Database Performance Tuning and Query Optimization

Database Performance Tuning and Query Optimization¶

Performance Tuning Concepts¶

database performance tuning: A set of activities and procedures designed to reduce the response time of a database system that is, to ensure that an end user query is processed by the DBMS in the minimum amount of time.

Performance Tuning Client and Server¶

Most performance tuning focuses on minimizing I/O operations.

Client Side¶

SQL Performance Tuning: Generate optimal SQL queries to get the correct answer in least amount of time using the minimum server resources.

Server Side¶

DBMS Performance Tuning: Address client requests as quickly as possible while optimizing compute resources.

DBMS Architecture¶

Data Files: One of, generally, several files in a DBMS that stores a databases data: rows, tables, indexes, etc.
Extent: Predefined data-file expansion increment.
Table Space/File Group: Logically grouped data files.

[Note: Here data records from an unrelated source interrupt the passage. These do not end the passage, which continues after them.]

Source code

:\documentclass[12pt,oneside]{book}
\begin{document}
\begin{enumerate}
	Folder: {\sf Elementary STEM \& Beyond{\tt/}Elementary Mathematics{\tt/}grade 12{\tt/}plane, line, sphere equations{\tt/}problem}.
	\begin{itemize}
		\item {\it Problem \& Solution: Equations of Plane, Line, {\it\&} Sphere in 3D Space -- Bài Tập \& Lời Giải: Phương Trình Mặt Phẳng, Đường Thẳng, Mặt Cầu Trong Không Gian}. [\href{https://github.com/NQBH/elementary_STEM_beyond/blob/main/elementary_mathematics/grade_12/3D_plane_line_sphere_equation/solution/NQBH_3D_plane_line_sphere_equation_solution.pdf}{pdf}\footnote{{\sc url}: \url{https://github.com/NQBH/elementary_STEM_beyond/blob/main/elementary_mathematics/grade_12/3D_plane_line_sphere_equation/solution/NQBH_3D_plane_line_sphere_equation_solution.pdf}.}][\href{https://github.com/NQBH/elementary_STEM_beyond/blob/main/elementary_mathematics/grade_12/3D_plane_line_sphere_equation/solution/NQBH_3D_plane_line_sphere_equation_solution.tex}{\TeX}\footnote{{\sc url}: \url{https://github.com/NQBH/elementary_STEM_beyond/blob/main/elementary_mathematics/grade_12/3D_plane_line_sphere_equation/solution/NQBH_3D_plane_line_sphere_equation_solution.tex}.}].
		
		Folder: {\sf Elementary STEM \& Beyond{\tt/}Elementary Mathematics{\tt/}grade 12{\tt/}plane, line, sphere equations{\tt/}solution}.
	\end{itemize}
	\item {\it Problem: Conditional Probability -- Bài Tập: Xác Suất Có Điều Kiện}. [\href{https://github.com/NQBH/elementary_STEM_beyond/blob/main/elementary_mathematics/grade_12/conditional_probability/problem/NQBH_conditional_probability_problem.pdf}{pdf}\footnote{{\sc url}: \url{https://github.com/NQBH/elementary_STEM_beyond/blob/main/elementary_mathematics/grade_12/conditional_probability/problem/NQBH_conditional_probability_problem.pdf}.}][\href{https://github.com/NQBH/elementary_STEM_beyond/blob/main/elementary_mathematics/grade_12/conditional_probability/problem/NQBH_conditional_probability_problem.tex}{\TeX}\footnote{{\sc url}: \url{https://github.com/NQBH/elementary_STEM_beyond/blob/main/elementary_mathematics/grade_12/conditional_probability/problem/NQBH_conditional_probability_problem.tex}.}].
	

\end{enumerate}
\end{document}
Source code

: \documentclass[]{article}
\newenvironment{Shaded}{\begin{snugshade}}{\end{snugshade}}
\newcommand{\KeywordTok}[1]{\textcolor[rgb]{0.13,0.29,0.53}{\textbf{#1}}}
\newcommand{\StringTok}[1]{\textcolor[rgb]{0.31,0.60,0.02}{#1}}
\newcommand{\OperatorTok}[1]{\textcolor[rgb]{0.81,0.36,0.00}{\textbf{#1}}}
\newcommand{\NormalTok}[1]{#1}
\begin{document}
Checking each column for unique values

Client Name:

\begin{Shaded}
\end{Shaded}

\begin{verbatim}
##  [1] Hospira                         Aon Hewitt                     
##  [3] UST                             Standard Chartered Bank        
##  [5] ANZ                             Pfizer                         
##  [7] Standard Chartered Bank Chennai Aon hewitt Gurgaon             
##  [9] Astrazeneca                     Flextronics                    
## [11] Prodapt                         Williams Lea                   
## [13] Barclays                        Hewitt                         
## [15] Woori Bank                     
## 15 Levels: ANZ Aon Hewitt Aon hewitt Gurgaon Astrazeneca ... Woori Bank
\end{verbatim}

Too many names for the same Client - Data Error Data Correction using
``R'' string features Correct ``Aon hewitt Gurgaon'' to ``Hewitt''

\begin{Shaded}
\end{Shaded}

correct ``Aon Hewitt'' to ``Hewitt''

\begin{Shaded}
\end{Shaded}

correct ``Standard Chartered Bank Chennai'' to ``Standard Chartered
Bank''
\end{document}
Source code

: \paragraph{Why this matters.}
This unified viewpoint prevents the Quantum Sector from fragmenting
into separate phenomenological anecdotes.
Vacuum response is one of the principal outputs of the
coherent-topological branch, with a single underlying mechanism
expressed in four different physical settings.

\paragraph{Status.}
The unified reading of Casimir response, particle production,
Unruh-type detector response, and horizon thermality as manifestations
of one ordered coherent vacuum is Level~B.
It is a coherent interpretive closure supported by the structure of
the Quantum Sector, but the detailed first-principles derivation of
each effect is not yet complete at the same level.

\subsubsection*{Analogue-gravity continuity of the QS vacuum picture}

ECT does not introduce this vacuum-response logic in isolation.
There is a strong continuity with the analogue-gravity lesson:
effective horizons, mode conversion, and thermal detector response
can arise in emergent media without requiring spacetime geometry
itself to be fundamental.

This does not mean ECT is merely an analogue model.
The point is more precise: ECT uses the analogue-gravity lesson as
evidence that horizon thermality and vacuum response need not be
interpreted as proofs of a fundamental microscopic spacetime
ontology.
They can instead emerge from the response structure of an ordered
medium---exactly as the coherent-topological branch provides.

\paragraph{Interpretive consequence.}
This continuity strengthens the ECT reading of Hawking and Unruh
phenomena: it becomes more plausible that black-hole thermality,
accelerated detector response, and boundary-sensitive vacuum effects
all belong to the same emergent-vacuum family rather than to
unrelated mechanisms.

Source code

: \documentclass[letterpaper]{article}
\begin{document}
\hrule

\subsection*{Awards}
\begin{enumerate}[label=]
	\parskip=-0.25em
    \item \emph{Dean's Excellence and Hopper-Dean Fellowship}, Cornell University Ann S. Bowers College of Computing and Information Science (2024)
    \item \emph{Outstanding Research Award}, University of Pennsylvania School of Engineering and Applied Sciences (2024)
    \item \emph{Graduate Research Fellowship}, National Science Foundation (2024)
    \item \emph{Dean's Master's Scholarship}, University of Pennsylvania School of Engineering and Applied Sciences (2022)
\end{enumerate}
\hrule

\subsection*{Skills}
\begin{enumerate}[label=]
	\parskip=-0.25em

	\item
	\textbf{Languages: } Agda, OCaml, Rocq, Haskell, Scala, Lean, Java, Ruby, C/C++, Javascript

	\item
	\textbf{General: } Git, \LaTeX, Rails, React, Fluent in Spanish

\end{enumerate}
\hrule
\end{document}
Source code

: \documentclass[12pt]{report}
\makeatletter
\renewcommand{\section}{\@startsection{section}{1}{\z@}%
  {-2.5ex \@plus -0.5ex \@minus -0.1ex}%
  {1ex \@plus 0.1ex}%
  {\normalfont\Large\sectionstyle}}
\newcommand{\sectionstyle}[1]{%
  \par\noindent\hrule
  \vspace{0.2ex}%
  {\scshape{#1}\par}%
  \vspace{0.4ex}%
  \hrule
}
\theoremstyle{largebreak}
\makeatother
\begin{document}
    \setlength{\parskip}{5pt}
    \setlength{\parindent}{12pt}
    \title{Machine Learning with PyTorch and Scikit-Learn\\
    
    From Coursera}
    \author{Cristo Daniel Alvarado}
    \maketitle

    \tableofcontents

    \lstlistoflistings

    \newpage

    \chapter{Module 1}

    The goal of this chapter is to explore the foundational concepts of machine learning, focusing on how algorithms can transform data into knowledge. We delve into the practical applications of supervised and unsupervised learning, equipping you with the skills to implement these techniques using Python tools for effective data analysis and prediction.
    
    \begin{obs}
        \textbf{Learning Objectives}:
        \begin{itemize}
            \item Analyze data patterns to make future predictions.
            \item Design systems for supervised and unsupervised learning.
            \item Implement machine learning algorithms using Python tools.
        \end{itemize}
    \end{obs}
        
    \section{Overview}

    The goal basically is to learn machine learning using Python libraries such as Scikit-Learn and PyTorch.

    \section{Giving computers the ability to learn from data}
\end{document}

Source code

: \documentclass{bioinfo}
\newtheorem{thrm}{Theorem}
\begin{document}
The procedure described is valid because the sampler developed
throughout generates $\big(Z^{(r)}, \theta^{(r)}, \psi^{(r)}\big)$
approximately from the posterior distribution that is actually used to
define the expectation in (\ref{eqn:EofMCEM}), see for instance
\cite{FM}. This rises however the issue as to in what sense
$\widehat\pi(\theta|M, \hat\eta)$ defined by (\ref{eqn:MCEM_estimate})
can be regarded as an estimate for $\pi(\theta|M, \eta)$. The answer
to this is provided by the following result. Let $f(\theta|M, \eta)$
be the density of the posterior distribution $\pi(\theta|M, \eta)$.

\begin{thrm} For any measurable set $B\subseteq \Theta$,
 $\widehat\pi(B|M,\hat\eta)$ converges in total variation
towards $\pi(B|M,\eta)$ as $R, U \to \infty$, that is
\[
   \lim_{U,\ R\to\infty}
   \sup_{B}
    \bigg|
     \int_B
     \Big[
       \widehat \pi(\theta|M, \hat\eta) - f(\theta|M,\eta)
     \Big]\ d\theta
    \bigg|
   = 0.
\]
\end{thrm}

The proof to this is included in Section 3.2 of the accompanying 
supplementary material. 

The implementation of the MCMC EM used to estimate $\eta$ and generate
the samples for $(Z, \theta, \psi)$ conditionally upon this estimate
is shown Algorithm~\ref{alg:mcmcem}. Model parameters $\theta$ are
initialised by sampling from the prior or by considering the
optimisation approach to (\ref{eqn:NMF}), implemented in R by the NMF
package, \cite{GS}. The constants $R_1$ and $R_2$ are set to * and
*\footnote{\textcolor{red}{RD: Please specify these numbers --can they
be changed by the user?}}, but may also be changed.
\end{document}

Common table spaces are: System (i.e. data-dictionary), user data, indexes, temporary (sorts & grouping).
data cache/buffer cache: Reserved memory area caching sys-catalog, indexes, and read/write data.
SQL cache/Procedure cache: Reserved memory area storing processed recent SQL queries, stored procedures, triggers, and functions.
I/O Request: Reads/Writes data from data-cache to physical device in blocks of powers of 2.
Listener: Handles processing of client requests.
User: User process per client.
Scheduler: Organizes concurrent requests.
Optimizer: Analyzes SQL and optimizes data access.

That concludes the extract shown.